# TRY IT
Report the count of lines containing the word "begin" in the entries below, and nothing more.

# RECORDS TO PROCESS
[Start of section]

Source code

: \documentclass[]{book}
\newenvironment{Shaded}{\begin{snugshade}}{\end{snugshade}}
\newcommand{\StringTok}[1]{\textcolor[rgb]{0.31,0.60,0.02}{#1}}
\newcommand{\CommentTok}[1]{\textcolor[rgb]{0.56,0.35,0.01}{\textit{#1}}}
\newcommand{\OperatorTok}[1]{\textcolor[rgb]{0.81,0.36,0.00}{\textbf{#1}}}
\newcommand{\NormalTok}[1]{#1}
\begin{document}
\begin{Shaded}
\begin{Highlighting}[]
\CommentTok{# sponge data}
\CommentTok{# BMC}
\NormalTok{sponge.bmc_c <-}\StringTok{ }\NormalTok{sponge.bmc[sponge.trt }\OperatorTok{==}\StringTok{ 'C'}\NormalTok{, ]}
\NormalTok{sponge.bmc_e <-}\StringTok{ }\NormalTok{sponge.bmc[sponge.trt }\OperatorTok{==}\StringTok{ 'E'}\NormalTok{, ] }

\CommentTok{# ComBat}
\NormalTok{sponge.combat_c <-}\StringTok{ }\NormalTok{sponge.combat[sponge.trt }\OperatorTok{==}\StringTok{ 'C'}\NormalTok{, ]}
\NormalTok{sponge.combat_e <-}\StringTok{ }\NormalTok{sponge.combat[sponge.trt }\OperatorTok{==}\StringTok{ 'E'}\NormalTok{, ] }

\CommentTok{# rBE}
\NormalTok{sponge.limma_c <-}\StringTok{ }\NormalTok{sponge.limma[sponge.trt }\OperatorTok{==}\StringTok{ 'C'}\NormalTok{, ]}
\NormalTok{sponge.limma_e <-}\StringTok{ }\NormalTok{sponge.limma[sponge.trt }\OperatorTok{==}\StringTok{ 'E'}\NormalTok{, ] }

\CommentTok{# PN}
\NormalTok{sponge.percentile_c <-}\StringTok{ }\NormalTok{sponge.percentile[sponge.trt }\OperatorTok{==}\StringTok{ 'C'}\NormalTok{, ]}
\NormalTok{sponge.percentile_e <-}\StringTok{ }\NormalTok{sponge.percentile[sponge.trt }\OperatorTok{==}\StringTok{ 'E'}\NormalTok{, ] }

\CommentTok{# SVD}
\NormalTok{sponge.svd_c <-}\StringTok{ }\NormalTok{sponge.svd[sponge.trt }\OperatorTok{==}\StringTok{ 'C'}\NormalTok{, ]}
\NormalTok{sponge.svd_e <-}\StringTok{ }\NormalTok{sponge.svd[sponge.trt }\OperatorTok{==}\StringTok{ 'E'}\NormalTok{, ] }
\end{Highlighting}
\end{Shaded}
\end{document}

[End of section]

# PROBLEM SOLUTION
4